START DATA PROVIDED

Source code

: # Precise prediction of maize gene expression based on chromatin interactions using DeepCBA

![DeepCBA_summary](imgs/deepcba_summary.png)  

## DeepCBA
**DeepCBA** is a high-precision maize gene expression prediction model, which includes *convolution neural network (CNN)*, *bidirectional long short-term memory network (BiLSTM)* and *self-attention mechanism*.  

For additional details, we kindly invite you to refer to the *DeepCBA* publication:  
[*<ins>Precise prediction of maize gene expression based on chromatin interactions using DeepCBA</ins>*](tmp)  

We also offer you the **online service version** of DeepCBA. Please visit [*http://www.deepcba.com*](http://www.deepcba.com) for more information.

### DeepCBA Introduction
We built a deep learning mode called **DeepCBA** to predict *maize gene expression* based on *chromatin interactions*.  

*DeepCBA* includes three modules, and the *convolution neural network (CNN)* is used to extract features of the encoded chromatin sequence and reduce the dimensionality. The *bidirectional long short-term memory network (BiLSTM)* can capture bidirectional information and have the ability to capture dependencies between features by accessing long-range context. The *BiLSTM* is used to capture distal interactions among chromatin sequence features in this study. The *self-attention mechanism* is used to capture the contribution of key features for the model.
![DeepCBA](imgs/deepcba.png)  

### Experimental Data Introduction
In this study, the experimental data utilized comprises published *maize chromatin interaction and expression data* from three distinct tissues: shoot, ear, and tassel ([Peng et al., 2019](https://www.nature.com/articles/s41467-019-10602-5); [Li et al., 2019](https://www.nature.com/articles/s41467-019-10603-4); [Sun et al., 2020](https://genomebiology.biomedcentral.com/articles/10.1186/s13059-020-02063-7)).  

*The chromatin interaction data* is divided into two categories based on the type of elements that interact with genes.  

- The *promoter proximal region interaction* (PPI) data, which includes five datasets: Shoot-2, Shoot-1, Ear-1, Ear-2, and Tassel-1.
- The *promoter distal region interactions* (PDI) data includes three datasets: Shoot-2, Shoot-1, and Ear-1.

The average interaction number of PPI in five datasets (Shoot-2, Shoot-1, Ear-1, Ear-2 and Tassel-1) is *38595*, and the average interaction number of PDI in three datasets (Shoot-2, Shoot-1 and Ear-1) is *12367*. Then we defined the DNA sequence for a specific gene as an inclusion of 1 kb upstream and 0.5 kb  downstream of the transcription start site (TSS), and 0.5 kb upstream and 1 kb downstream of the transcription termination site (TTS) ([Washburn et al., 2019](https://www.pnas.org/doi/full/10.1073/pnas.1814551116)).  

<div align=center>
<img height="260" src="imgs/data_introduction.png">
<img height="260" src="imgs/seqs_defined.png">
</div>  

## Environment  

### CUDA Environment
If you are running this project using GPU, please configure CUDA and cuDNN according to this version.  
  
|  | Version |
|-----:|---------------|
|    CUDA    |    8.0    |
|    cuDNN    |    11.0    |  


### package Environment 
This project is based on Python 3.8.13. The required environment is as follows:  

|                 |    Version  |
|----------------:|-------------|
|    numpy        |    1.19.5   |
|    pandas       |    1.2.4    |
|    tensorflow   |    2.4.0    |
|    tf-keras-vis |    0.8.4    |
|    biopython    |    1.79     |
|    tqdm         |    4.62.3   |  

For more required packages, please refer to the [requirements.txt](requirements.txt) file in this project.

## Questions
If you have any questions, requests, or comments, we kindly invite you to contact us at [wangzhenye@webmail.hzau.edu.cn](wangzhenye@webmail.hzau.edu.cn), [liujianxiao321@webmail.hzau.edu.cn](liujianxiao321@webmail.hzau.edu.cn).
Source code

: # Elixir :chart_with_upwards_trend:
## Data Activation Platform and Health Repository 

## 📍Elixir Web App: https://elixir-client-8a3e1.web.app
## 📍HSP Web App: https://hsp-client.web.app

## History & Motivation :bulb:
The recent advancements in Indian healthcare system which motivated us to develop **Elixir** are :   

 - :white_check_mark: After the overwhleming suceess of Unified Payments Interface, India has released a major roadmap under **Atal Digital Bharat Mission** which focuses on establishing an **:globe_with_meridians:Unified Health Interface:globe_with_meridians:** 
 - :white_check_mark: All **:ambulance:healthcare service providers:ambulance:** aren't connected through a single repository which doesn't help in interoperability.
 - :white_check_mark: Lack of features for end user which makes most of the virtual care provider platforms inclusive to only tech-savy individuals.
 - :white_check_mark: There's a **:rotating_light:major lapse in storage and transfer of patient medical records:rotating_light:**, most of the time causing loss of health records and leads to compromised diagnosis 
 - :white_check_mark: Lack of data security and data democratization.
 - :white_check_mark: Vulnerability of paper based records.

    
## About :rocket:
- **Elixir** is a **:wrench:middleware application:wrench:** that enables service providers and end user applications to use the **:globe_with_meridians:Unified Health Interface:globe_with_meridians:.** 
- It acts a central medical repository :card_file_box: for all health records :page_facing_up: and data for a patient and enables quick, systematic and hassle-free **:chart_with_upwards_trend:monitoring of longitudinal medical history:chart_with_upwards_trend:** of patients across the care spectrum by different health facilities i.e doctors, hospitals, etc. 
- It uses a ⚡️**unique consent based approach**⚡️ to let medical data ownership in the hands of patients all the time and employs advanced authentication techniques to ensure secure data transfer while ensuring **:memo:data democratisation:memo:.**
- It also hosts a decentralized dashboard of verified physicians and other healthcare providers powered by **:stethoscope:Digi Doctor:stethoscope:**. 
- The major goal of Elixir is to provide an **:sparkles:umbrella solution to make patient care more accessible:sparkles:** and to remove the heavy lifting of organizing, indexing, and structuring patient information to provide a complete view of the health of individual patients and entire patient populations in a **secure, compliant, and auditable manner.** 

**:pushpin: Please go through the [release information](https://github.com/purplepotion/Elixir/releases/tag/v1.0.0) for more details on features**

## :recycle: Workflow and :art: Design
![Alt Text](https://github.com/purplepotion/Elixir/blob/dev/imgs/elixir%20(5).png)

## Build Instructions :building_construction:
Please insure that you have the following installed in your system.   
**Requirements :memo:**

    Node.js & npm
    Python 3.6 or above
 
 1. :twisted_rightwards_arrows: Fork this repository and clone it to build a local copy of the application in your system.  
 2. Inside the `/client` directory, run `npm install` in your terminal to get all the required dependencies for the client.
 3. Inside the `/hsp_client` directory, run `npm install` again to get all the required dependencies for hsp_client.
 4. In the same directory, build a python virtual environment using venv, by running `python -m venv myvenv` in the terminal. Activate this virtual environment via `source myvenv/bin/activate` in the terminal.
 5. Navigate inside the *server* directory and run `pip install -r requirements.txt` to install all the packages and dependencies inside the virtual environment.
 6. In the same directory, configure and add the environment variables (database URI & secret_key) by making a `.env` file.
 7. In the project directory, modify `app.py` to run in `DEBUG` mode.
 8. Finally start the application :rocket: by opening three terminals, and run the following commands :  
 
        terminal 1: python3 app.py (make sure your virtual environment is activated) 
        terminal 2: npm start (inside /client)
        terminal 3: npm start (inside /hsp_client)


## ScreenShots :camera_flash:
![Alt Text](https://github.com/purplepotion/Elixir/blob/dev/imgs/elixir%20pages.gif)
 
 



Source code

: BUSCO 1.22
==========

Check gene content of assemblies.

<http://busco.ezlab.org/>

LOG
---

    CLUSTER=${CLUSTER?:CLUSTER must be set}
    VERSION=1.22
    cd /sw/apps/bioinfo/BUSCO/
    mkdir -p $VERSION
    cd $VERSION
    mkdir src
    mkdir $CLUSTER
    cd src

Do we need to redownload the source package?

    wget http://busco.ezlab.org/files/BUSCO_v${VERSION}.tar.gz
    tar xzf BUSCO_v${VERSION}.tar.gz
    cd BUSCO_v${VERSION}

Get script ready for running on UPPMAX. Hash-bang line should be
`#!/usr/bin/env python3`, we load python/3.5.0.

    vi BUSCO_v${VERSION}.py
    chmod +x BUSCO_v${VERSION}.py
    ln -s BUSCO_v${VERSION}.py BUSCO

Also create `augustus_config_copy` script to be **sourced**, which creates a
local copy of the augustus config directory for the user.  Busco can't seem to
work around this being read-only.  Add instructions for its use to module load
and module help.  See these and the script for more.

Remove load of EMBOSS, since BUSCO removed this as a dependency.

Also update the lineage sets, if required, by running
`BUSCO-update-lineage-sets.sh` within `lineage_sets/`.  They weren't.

END DATA PROVIDED

## WHAT TO DO
Find the word "refer" in the listing above. Copy each line where it appears.

## TASK RESULT
For additional details, we kindly invite you to refer to the *DeepCBA* publication:  
For more required packages, please refer to the [requirements.txt](requirements.txt) file in this project.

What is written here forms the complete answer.